* **TASK ITEM**
Return every record below exactly.

----------------

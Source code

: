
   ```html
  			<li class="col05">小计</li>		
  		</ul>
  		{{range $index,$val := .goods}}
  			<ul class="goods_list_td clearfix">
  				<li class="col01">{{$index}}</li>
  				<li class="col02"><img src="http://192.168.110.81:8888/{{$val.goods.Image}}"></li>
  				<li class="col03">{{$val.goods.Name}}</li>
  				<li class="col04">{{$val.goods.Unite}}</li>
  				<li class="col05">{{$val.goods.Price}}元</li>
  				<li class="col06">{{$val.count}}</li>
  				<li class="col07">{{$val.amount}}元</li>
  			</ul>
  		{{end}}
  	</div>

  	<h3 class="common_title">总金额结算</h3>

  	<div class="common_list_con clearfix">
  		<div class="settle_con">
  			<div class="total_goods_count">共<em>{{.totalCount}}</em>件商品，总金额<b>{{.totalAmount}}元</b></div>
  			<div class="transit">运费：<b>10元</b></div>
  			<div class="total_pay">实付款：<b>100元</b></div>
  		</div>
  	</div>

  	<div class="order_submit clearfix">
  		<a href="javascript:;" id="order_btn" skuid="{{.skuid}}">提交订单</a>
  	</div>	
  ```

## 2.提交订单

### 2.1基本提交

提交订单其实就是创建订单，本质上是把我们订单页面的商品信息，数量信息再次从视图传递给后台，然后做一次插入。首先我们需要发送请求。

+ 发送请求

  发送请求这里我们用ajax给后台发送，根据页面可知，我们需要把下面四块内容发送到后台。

----------------

* **EXERCISE SOLUTION**
Source code

:
   ```html
  			<li class="col05">小计</li>		
  		</ul>
  		{{range $index,$val := .goods}}
  			<ul class="goods_list_td clearfix">
  				<li class="col01">{{$index}}</li>
  				<li class="col02"><img src="http://192.168.110.81:8888/{{$val.goods.Image}}"></li>
  				<li class="col03">{{$val.goods.Name}}</li>
  				<li class="col04">{{$val.goods.Unite}}</li>
  				<li class="col05">{{$val.goods.Price}}元</li>
  				<li class="col06">{{$val.count}}</li>
  				<li class="col07">{{$val.amount}}元</li>
  			</ul>
  		{{end}}
  	</div>

  	<h3 class="common_title">总金额结算</h3>

  	<div class="common_list_con clearfix">
  		<div class="settle_con">
  			<div class="total_goods_count">共<em>{{.totalCount}}</em>件商品，总金额<b>{{.totalAmount}}元</b></div>
  			<div class="transit">运费：<b>10元</b></div>
  			<div class="total_pay">实付款：<b>100元</b></div>
  		</div>
  	</div>

  	<div class="order_submit clearfix">
  		<a href="javascript:;" id="order_btn" skuid="{{.skuid}}">提交订单</a>
  	</div>	
  ```

## 2.提交订单

### 2.1基本提交

提交订单其实就是创建订单，本质上是把我们订单页面的商品信息，数量信息再次从视图传递给后台，然后做一次插入。首先我们需要发送请求。

+ 发送请求

  发送请求这里我们用ajax给后台发送，根据页面可知，我们需要把下面四块内容发送到后台。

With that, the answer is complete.